Brief: Keeping every character in place, output all the data.

Data provided:
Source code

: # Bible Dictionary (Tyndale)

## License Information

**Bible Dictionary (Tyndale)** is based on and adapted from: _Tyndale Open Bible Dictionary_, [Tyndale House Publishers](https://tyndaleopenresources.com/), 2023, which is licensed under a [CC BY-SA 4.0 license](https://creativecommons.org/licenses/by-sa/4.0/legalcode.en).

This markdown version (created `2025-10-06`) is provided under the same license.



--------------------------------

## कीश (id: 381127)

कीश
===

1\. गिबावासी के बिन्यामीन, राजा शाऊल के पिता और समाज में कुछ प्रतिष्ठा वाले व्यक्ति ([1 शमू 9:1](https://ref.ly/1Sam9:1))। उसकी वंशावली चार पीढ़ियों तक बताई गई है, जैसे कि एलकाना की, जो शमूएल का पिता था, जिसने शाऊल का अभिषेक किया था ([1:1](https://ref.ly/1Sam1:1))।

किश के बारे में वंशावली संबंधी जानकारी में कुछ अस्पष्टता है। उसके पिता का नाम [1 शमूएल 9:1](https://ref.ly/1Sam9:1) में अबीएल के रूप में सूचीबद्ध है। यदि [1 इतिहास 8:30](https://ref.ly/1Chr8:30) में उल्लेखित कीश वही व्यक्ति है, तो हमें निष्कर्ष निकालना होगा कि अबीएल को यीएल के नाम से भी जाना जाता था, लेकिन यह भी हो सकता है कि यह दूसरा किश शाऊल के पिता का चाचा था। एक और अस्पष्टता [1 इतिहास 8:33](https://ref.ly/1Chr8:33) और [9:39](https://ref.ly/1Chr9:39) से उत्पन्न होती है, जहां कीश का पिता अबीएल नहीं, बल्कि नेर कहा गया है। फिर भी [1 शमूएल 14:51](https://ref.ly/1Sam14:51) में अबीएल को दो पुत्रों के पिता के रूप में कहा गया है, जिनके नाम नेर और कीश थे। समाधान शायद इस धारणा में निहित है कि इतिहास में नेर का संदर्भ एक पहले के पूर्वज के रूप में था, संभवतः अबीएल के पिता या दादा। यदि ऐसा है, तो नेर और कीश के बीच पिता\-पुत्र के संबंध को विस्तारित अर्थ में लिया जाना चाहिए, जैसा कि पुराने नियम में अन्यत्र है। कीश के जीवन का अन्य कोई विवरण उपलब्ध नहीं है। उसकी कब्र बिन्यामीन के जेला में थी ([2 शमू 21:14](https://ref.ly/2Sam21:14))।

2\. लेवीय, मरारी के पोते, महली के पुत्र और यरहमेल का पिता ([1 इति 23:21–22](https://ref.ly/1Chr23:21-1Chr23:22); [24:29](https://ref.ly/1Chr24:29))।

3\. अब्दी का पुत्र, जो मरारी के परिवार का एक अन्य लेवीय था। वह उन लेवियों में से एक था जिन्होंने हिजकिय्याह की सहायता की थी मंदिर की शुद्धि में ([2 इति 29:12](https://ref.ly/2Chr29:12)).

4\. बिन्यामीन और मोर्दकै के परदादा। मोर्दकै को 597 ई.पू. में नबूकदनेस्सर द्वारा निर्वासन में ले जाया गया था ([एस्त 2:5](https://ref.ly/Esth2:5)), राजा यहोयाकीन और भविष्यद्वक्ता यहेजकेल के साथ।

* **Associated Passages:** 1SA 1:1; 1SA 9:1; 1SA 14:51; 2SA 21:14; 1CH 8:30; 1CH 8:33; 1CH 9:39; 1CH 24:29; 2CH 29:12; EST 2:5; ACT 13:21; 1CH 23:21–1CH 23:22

Result of the exercise:
Source code

: # Bible Dictionary (Tyndale)

## License Information

**Bible Dictionary (Tyndale)** is based on and adapted from: _Tyndale Open Bible Dictionary_, [Tyndale House Publishers](https://tyndaleopenresources.com/), 2023, which is licensed under a [CC BY-SA 4.0 license](https://creativecommons.org/licenses/by-sa/4.0/legalcode.en).

This markdown version (created `2025-10-06`) is provided under the same license.



--------------------------------

## कीश (id: 381127)

कीश
===

1\. गिबावासी के बिन्यामीन, राजा शाऊल के पिता और समाज में कुछ प्रतिष्ठा वाले व्यक्ति ([1 शमू 9:1](https://ref.ly/1Sam9:1))। उसकी वंशावली चार पीढ़ियों तक बताई गई है, जैसे कि एलकाना की, जो शमूएल का पिता था, जिसने शाऊल का अभिषेक किया था ([1:1](https://ref.ly/1Sam1:1))।

किश के बारे में वंशावली संबंधी जानकारी में कुछ अस्पष्टता है। उसके पिता का नाम [1 शमूएल 9:1](https://ref.ly/1Sam9:1) में अबीएल के रूप में सूचीबद्ध है। यदि [1 इतिहास 8:30](https://ref.ly/1Chr8:30) में उल्लेखित कीश वही व्यक्ति है, तो हमें निष्कर्ष निकालना होगा कि अबीएल को यीएल के नाम से भी जाना जाता था, लेकिन यह भी हो सकता है कि यह दूसरा किश शाऊल के पिता का चाचा था। एक और अस्पष्टता [1 इतिहास 8:33](https://ref.ly/1Chr8:33) और [9:39](https://ref.ly/1Chr9:39) से उत्पन्न होती है, जहां कीश का पिता अबीएल नहीं, बल्कि नेर कहा गया है। फिर भी [1 शमूएल 14:51](https://ref.ly/1Sam14:51) में अबीएल को दो पुत्रों के पिता के रूप में कहा गया है, जिनके नाम नेर और कीश थे। समाधान शायद इस धारणा में निहित है कि इतिहास में नेर का संदर्भ एक पहले के पूर्वज के रूप में था, संभवतः अबीएल के पिता या दादा। यदि ऐसा है, तो नेर और कीश के बीच पिता\-पुत्र के संबंध को विस्तारित अर्थ में लिया जाना चाहिए, जैसा कि पुराने नियम में अन्यत्र है। कीश के जीवन का अन्य कोई विवरण उपलब्ध नहीं है। उसकी कब्र बिन्यामीन के जेला में थी ([2 शमू 21:14](https://ref.ly/2Sam21:14))।

2\. लेवीय, मरारी के पोते, महली के पुत्र और यरहमेल का पिता ([1 इति 23:21–22](https://ref.ly/1Chr23:21-1Chr23:22); [24:29](https://ref.ly/1Chr24:29))।

3\. अब्दी का पुत्र, जो मरारी के परिवार का एक अन्य लेवीय था। वह उन लेवियों में से एक था जिन्होंने हिजकिय्याह की सहायता की थी मंदिर की शुद्धि में ([2 इति 29:12](https://ref.ly/2Chr29:12)).

4\. बिन्यामीन और मोर्दकै के परदादा। मोर्दकै को 597 ई.पू. में नबूकदनेस्सर द्वारा निर्वासन में ले जाया गया था ([एस्त 2:5](https://ref.ly/Esth2:5)), राजा यहोयाकीन और भविष्यद्वक्ता यहेजकेल के साथ।

* **Associated Passages:** 1SA 1:1; 1SA 9:1; 1SA 14:51; 2SA 21:14; 1CH 8:30; 1CH 8:33; 1CH 9:39; 1CH 24:29; 2CH 29:12; EST 2:5; ACT 13:21; 1CH 23:21–1CH 23:22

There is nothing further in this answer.